Original story here - http://abcnews.go.com/wire/World/AP19990723_182.html


WIRE:July 23, 12:59 p.m. ET
Pilot slain in hijacking; suspect just wanted to fly a plane
 



AP News Service
   

TOKYO (AP) _ One woman noticed the fidgety man across the aisle  and wondered why he was wearing gloves when the temperature outside  was 91 degrees. Another passenger saw him get up from his seat  aboard All Nippon Airways Flight 61 and figured he had a complaint.  

Then the man pulled an 8-inch knife on a flight attendant on the  upper deck of the Boeing 747, stormed the cockpit and slashed the  pilot to death in Japan's first deadly hijacking.  

Forty-nine minutes later, the jumbo jet returned to Tokyo's  Haneda Airport and landed safely with the 516 other people aboard  uninjured.  

The hijacker, an unemployed man, told police he was a fan of  computer flight-simulation games and wanted to fly a real plane, a  Haneda police official said on customary condition of anonymity.  

When the man hustled the attendant down the aisle, ``I was  afraid to look at his face because he might say, `What are you  looking at?' and take a stab at me,'' said a 61-year-old passenger  who only identified himself by his last name, Okawa.  

Once inside the cockpit, the hijacker forced the co-pilot out  and ordered the pilot to steer toward the U.S. military's Yokota  Air Base in western Tokyo, the police official said.  

When the pilot refused, the hijacker stabbed him in the neck and  seized the controls.  

The plane suddenly lost altitude after the hijacker burst into  the cockpit, passengers said. At one point, the plane descended  2,000 feet in five minutes, to 1,000 feet above the ground, the  Transportation Ministry said.  

``I really thought this was it,'' said Yasuhiro Fukuda, a  42-year-old musician.  

Unnerved by the drop in altitude, the co-pilot and another ANA  pilot who happened to be aboard burst into the cockpit and pounced  on the hijacker.  

Others helped tie him up with neckties and belts while the  off-duty pilot took the controls.  

The hijacker, 28-year-old Yuji Nishizawa, was arrested after the  plane landed, said Norio Chichi, deputy police chief at Haneda  Airport.  

The pilot, Naoyuki Nagashima, 51, was pronounced dead by a  doctor on board shortly after Flight 61 landed, Transportation  Ministry official Satoshi Iwamura said.  

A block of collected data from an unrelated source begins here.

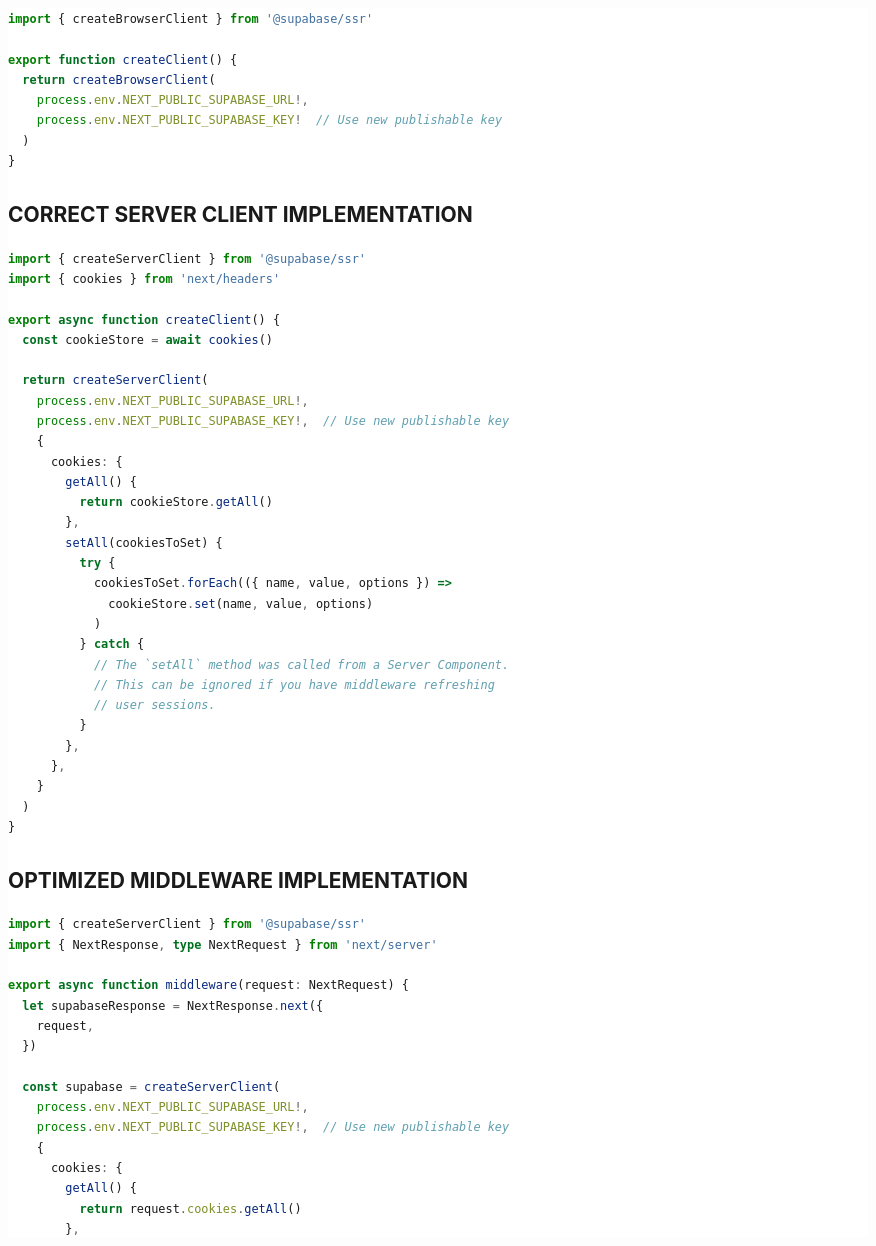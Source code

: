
```typescript
import { createBrowserClient } from '@supabase/ssr'

export function createClient() {
  return createBrowserClient(
    process.env.NEXT_PUBLIC_SUPABASE_URL!,
    process.env.NEXT_PUBLIC_SUPABASE_KEY!  // Use new publishable key
  )
}
```

## CORRECT SERVER CLIENT IMPLEMENTATION

```typescript
import { createServerClient } from '@supabase/ssr'
import { cookies } from 'next/headers'

export async function createClient() {
  const cookieStore = await cookies()

  return createServerClient(
    process.env.NEXT_PUBLIC_SUPABASE_URL!,
    process.env.NEXT_PUBLIC_SUPABASE_KEY!,  // Use new publishable key
    {
      cookies: {
        getAll() {
          return cookieStore.getAll()
        },
        setAll(cookiesToSet) {
          try {
            cookiesToSet.forEach(({ name, value, options }) =>
              cookieStore.set(name, value, options)
            )
          } catch {
            // The `setAll` method was called from a Server Component.
            // This can be ignored if you have middleware refreshing
            // user sessions.
          }
        },
      },
    }
  )
}
```

## OPTIMIZED MIDDLEWARE IMPLEMENTATION

```typescript
import { createServerClient } from '@supabase/ssr'
import { NextResponse, type NextRequest } from 'next/server'

export async function middleware(request: NextRequest) {
  let supabaseResponse = NextResponse.next({
    request,
  })

  const supabase = createServerClient(
    process.env.NEXT_PUBLIC_SUPABASE_URL!,
    process.env.NEXT_PUBLIC_SUPABASE_KEY!,  // Use new publishable key
    {
      cookies: {
        getAll() {
          return request.cookies.getAll()
        },
```
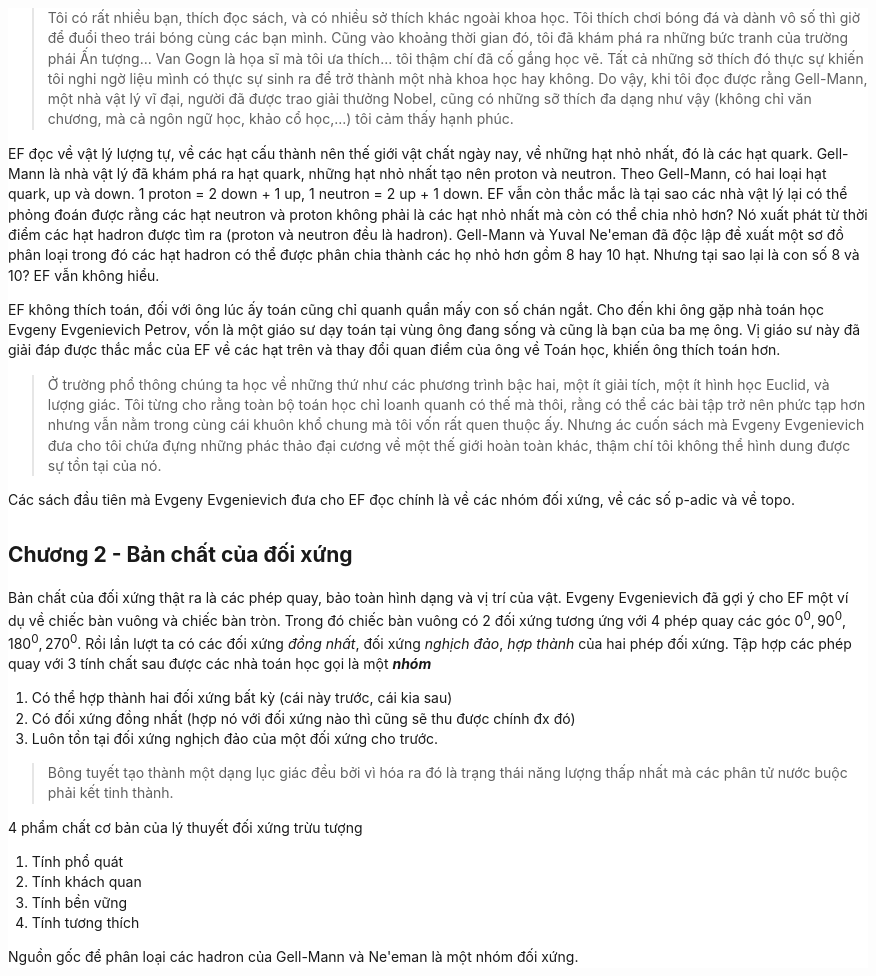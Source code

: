 > Tôi có rất nhiều bạn, thích đọc sách, và có nhiều sở thích khác ngoài khoa học. Tôi thích chơi bóng đá và dành vô số thì giờ để đuổi theo trái bóng cùng các bạn mình. Cũng vào khoảng thời gian đó, tôi đã khám phá ra những bức tranh của trường phái Ấn tượng... Van Gogn là họa sĩ mà tôi ưa thích... tôi thậm chí đã cố gắng học vẽ. Tất cả những sở thích đó thực sự khiến tôi nghi ngờ liệu mình có thực sự sinh ra để trở thành một nhà khoa học hay không. Do vậy, khi tôi đọc được rằng Gell-Mann, một nhà vật lý vĩ đại, người đã được trao giải thưởng Nobel, cũng có những sỡ thích đa dạng như vậy (không chỉ văn chương, mà cả ngôn ngữ học, khảo cổ học,...) tôi cảm thấy hạnh phúc.

EF đọc về vật lý lượng tự, về các hạt cấu thành nên thế giới vật chất ngày nay, về những hạt nhỏ nhất, đó là các hạt quark. Gell-Mann là nhà vật lý đã khám phá ra hạt quark, những hạt nhỏ nhất tạo nên proton và neutron. Theo Gell-Mann, có hai loại hạt quark, up và down. 1 proton = 2 down + 1 up, 1 neutron = 2 up + 1 down. EF vẫn còn thắc mắc là tại sao các nhà vật lý lại có thể phỏng đoán được rằng các hạt neutron và proton không phải là các hạt nhỏ nhất mà còn có thể chia nhỏ hơn? Nó xuất phát từ thời điểm các hạt hadron được tìm ra (proton và neutron đều là hadron). Gell-Mann và Yuval Ne'eman đã độc lập đề xuất một sơ đồ phân loại trong đó các hạt hadron có thể được phân chia thành các họ nhỏ hơn gồm 8 hay 10 hạt. Nhưng tại sao lại là con số 8 và 10? EF vẫn không hiểu.

EF không thích toán, đối với ông lúc ấy toán cũng chỉ quanh quẩn mấy con số chán ngắt. Cho đến khi ông gặp nhà toán học Evgeny Evgenievich Petrov, vốn là một giáo sư dạy toán tại vùng ông đang sống và cũng là bạn của ba mẹ ông. Vị giáo sư này đã giải đáp được thắc mắc của EF về các hạt trên và thay đổi quan điểm của ông về Toán học, khiến ông thích toán hơn.

> Ở trường phổ thông chúng ta học về những thứ như các phương trình bậc hai, một ít giải tích, một ít hình học Euclid, và lượng giác. Tôi từng cho rằng toàn bộ toán học chỉ loanh quanh có thế mà thôi, rằng có thể các bài tập trở nên phức tạp hơn nhưng vẫn nằm trong cùng cái khuôn khổ chung mà tôi vốn rất quen thuộc ấy. Nhưng ác cuốn sách mà Evgeny Evgenievich đưa cho tôi chứa đựng những phác thảo đại cương về một thế giới hoàn toàn khác, thậm chí tôi không thể hình dung được sự tồn tại của nó.

Các sách đầu tiên mà Evgeny Evgenievich đưa cho EF đọc chính là về các nhóm đối xứng, về các số p-adic và về topo.

## Chương 2 - Bản chất của đối xứng

Bản chất của đối xứng thật ra là các phép quay, bảo toàn hình dạng và vị trí của vật. Evgeny Evgenievich đã gợi ý cho EF một ví dụ về chiếc bàn vuông và chiếc bàn tròn. Trong đó chiếc bàn vuông có 2 đối xứng tương ứng với 4 phép quay các góc $0^0, 90^0, 180^0, 270^0$. Rồi lần lượt ta có các đối xứng *đồng nhất*, đối xứng *nghịch đảo*, *hợp thành* của hai phép đối xứng. Tập hợp các phép quay với 3 tính chất sau được các nhà toán học gọi là một ***nhóm***

1. Có thể hợp thành hai đối xứng bất kỳ (cái này trước, cái kia sau)
2. Có đối xứng đồng nhất (hợp nó với đối xứng nào thì cũng sẽ thu được chính đx đó)
3. Luôn tồn tại đối xứng nghịch đảo của một đối xứng cho trước.

> Bông tuyết tạo thành một dạng lục giác đều bởi vì hóa ra đó là trạng thái năng lượng thấp nhất mà các phân tử nước buộc phải kết tinh thành.

4 phẩm chất cơ bản của lý thuyết đối xứng trừu tượng

1. Tính phổ quát
2. Tính khách quan
3. Tính bền vững
4. Tính tương thích

Nguồn gốc để phân loại các hadron của Gell-Mann và Ne'eman là một nhóm đối xứng.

The government tightened security at airports across Japan and  launched an investigation into how the suspect got a knife aboard.  

Accounts from the cabin depict a flight thrown into quiet terror  once the hijacker pulled out his knife.  

``Take me to the cockpit,'' Chichi quoted Nishizawa as saying to  the flight attendant minutes after takeoff for Sapporo, in northern  Japan.  

The crew told passengers the plane had been hijacked and urged  them to remain quiet. They showed videos of the popular ``Pokemon''  cartoon to keep children from panicking, passengers said.  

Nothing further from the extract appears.